EXTRACTED INFORMATION section start

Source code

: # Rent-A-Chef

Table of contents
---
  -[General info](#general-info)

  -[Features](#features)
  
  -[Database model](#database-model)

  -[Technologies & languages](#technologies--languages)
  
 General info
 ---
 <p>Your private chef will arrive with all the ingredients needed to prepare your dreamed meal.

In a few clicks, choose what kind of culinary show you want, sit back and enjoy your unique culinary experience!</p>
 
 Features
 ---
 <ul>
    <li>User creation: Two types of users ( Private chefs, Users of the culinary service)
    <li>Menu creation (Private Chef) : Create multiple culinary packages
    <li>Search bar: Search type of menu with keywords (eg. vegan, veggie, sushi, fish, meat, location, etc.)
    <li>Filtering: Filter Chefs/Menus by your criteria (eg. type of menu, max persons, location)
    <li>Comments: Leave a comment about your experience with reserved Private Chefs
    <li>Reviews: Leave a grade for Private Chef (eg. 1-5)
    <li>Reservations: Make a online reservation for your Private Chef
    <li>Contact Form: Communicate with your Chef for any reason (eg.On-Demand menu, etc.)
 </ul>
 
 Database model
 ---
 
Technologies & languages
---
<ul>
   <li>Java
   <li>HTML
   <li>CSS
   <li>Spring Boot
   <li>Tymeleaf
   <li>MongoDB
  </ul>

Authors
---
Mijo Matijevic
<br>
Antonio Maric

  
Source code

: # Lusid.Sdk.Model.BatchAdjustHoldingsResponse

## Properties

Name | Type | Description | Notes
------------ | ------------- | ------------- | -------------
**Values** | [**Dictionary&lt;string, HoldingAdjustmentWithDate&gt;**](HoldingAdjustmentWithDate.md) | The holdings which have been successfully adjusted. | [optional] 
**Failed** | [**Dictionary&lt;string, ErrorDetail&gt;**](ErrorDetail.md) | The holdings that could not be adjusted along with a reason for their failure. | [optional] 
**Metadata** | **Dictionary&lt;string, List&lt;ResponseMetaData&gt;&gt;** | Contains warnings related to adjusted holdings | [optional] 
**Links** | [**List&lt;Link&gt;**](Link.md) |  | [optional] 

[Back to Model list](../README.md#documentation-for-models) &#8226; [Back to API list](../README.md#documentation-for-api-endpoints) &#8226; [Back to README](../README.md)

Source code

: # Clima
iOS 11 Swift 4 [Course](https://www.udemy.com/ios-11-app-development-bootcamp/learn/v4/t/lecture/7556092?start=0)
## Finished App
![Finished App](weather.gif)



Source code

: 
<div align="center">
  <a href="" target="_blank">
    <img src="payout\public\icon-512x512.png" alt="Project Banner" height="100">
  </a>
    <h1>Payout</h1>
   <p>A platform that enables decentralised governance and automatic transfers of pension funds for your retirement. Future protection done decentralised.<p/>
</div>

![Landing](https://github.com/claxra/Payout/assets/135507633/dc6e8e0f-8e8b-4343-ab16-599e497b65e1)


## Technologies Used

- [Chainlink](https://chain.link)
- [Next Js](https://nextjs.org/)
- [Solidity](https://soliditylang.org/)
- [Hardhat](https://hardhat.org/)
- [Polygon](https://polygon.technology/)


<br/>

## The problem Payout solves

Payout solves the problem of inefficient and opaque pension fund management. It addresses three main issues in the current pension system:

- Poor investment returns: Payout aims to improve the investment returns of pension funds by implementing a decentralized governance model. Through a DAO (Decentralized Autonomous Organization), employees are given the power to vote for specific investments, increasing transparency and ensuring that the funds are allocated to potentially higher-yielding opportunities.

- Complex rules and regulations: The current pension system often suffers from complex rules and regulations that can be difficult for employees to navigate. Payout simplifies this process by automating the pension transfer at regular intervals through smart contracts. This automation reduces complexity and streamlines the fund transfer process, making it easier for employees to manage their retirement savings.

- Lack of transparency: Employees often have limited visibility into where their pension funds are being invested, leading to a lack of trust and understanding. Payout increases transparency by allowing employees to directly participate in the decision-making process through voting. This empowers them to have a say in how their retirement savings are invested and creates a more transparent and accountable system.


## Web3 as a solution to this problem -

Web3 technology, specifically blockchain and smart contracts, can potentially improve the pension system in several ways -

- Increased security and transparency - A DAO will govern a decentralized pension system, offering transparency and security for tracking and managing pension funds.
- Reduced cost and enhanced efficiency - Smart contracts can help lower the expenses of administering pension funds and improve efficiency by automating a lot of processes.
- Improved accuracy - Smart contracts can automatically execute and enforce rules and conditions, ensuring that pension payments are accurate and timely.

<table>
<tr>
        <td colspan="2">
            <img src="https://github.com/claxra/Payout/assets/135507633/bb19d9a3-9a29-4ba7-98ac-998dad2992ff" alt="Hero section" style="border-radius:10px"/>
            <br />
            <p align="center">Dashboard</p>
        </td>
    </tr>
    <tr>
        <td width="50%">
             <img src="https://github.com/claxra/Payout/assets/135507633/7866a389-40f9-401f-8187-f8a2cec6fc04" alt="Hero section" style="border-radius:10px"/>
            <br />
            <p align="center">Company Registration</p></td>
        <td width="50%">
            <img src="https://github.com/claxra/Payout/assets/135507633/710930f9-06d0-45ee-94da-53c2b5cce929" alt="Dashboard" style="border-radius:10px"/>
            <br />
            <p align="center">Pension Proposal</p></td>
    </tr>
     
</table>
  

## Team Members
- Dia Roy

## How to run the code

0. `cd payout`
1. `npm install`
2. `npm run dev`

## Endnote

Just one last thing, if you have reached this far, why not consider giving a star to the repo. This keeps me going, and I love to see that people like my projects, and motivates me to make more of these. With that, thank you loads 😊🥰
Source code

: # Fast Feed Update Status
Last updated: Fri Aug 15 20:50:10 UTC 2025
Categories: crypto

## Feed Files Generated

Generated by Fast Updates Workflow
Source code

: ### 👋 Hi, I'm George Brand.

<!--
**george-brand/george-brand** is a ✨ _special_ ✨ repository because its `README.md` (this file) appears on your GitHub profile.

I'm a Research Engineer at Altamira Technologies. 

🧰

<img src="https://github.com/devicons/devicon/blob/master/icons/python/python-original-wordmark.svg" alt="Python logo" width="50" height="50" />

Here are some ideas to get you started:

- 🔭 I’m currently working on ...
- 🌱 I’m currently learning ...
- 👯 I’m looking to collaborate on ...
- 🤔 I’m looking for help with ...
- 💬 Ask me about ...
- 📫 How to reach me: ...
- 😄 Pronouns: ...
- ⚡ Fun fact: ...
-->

EXTRACTED INFORMATION section end

## [TASK]
What lines in the data hold the word "Leave"? Return them.

## [REPLY TO THE EXERCISE]
    <li>Comments: Leave a comment about your experience with reserved Private Chefs
    <li>Reviews: Leave a grade for Private Chef (eg. 1-5)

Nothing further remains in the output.